START Data

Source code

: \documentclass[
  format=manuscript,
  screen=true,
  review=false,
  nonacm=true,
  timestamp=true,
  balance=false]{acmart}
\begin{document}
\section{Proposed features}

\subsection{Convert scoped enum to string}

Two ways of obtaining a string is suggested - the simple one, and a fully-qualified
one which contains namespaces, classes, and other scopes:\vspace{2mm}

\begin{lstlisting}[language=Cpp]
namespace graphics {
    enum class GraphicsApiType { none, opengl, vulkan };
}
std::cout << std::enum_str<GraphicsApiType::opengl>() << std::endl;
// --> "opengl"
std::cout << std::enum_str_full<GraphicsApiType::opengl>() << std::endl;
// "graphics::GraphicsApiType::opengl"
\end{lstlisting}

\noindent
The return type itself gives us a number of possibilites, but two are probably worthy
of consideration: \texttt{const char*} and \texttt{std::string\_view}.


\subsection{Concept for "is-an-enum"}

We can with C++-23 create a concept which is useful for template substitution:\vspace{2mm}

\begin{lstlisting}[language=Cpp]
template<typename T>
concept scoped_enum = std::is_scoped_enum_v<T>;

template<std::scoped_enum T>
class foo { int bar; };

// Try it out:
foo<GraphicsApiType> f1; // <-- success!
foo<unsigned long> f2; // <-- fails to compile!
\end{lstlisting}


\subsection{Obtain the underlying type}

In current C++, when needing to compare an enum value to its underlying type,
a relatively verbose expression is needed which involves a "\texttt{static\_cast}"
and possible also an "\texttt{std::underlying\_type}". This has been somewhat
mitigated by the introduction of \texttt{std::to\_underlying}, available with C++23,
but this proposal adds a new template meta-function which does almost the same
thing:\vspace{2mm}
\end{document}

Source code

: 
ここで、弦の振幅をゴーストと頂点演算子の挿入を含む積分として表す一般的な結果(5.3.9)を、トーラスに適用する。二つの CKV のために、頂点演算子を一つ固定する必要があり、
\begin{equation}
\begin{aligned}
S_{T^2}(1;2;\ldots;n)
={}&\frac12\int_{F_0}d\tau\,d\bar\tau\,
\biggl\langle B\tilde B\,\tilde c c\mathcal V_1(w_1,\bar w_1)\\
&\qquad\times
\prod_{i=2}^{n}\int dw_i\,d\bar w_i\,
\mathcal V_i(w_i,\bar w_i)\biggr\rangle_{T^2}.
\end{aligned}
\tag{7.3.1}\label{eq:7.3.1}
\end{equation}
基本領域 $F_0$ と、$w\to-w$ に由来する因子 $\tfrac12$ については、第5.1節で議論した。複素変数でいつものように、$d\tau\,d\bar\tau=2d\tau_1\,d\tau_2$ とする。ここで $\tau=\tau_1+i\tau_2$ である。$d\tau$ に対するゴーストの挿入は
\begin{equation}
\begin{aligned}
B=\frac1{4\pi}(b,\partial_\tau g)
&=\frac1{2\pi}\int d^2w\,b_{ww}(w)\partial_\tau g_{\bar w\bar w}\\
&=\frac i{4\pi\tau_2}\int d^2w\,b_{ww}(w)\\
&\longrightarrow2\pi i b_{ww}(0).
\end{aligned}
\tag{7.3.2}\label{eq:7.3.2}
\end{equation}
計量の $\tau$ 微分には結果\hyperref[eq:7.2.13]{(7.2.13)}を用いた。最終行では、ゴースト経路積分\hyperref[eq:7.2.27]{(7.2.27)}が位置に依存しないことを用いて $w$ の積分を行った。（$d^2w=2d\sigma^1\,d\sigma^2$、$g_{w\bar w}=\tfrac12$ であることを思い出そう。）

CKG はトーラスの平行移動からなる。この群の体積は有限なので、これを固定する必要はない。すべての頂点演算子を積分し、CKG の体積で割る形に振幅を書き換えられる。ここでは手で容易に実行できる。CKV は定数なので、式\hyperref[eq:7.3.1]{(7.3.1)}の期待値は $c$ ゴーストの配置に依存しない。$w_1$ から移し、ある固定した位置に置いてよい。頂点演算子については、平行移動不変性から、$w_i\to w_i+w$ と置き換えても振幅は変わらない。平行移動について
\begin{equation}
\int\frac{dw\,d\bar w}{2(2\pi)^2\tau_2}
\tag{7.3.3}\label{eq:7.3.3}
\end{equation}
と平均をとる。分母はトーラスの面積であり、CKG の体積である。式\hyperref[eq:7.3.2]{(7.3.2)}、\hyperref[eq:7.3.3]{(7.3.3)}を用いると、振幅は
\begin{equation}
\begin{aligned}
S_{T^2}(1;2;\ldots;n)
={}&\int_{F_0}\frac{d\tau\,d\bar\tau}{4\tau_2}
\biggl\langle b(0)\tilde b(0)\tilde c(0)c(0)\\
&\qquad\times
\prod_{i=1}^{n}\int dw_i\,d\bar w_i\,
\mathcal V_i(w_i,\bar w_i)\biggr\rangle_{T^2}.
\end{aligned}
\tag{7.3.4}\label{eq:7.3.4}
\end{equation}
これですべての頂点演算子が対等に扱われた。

END Data

Goal of the exercise —
Keeping every word as it is, repeat all of the records.

Exercise solution —
Source code

: \documentclass[
  format=manuscript,
  screen=true,
  review=false,
  nonacm=true,
  timestamp=true,
  balance=false]{acmart}
\begin{document}
\section{Proposed features}

\subsection{Convert scoped enum to string}

Two ways of obtaining a string is suggested - the simple one, and a fully-qualified
one which contains namespaces, classes, and other scopes:\vspace{2mm}

\begin{lstlisting}[language=Cpp]
namespace graphics {
    enum class GraphicsApiType { none, opengl, vulkan };
}
std::cout << std::enum_str<GraphicsApiType::opengl>() << std::endl;
// --> "opengl"
std::cout << std::enum_str_full<GraphicsApiType::opengl>() << std::endl;
// "graphics::GraphicsApiType::opengl"
\end{lstlisting}

\noindent
The return type itself gives us a number of possibilites, but two are probably worthy
of consideration: \texttt{const char*} and \texttt{std::string\_view}.


\subsection{Concept for "is-an-enum"}

We can with C++-23 create a concept which is useful for template substitution:\vspace{2mm}

\begin{lstlisting}[language=Cpp]
template<typename T>
concept scoped_enum = std::is_scoped_enum_v<T>;

template<std::scoped_enum T>
class foo { int bar; };

// Try it out:
foo<GraphicsApiType> f1; // <-- success!
foo<unsigned long> f2; // <-- fails to compile!
\end{lstlisting}


\subsection{Obtain the underlying type}

In current C++, when needing to compare an enum value to its underlying type,
a relatively verbose expression is needed which involves a "\texttt{static\_cast}"
and possible also an "\texttt{std::underlying\_type}". This has been somewhat
mitigated by the introduction of \texttt{std::to\_underlying}, available with C++23,
but this proposal adds a new template meta-function which does almost the same
thing:\vspace{2mm}
\end{document}

Source code

: 
ここで、弦の振幅をゴーストと頂点演算子の挿入を含む積分として表す一般的な結果(5.3.9)を、トーラスに適用する。二つの CKV のために、頂点演算子を一つ固定する必要があり、
\begin{equation}
\begin{aligned}
S_{T^2}(1;2;\ldots;n)
={}&\frac12\int_{F_0}d\tau\,d\bar\tau\,
\biggl\langle B\tilde B\,\tilde c c\mathcal V_1(w_1,\bar w_1)\\
&\qquad\times
\prod_{i=2}^{n}\int dw_i\,d\bar w_i\,
\mathcal V_i(w_i,\bar w_i)\biggr\rangle_{T^2}.
\end{aligned}
\tag{7.3.1}\label{eq:7.3.1}
\end{equation}
基本領域 $F_0$ と、$w\to-w$ に由来する因子 $\tfrac12$ については、第5.1節で議論した。複素変数でいつものように、$d\tau\,d\bar\tau=2d\tau_1\,d\tau_2$ とする。ここで $\tau=\tau_1+i\tau_2$ である。$d\tau$ に対するゴーストの挿入は
\begin{equation}
\begin{aligned}
B=\frac1{4\pi}(b,\partial_\tau g)
&=\frac1{2\pi}\int d^2w\,b_{ww}(w)\partial_\tau g_{\bar w\bar w}\\
&=\frac i{4\pi\tau_2}\int d^2w\,b_{ww}(w)\\
&\longrightarrow2\pi i b_{ww}(0).
\end{aligned}
\tag{7.3.2}\label{eq:7.3.2}
\end{equation}
計量の $\tau$ 微分には結果\hyperref[eq:7.2.13]{(7.2.13)}を用いた。最終行では、ゴースト経路積分\hyperref[eq:7.2.27]{(7.2.27)}が位置に依存しないことを用いて $w$ の積分を行った。（$d^2w=2d\sigma^1\,d\sigma^2$、$g_{w\bar w}=\tfrac12$ であることを思い出そう。）

CKG はトーラスの平行移動からなる。この群の体積は有限なので、これを固定する必要はない。すべての頂点演算子を積分し、CKG の体積で割る形に振幅を書き換えられる。ここでは手で容易に実行できる。CKV は定数なので、式\hyperref[eq:7.3.1]{(7.3.1)}の期待値は $c$ ゴーストの配置に依存しない。$w_1$ から移し、ある固定した位置に置いてよい。頂点演算子については、平行移動不変性から、$w_i\to w_i+w$ と置き換えても振幅は変わらない。平行移動について
\begin{equation}
\int\frac{dw\,d\bar w}{2(2\pi)^2\tau_2}
\tag{7.3.3}\label{eq:7.3.3}
\end{equation}
と平均をとる。分母はトーラスの面積であり、CKG の体積である。式\hyperref[eq:7.3.2]{(7.3.2)}、\hyperref[eq:7.3.3]{(7.3.3)}を用いると、振幅は
\begin{equation}
\begin{aligned}
S_{T^2}(1;2;\ldots;n)
={}&\int_{F_0}\frac{d\tau\,d\bar\tau}{4\tau_2}
\biggl\langle b(0)\tilde b(0)\tilde c(0)c(0)\\
&\qquad\times
\prod_{i=1}^{n}\int dw_i\,d\bar w_i\,
\mathcal V_i(w_i,\bar w_i)\biggr\rangle_{T^2}.
\end{aligned}
\tag{7.3.4}\label{eq:7.3.4}
\end{equation}
これですべての頂点演算子が対等に扱われた。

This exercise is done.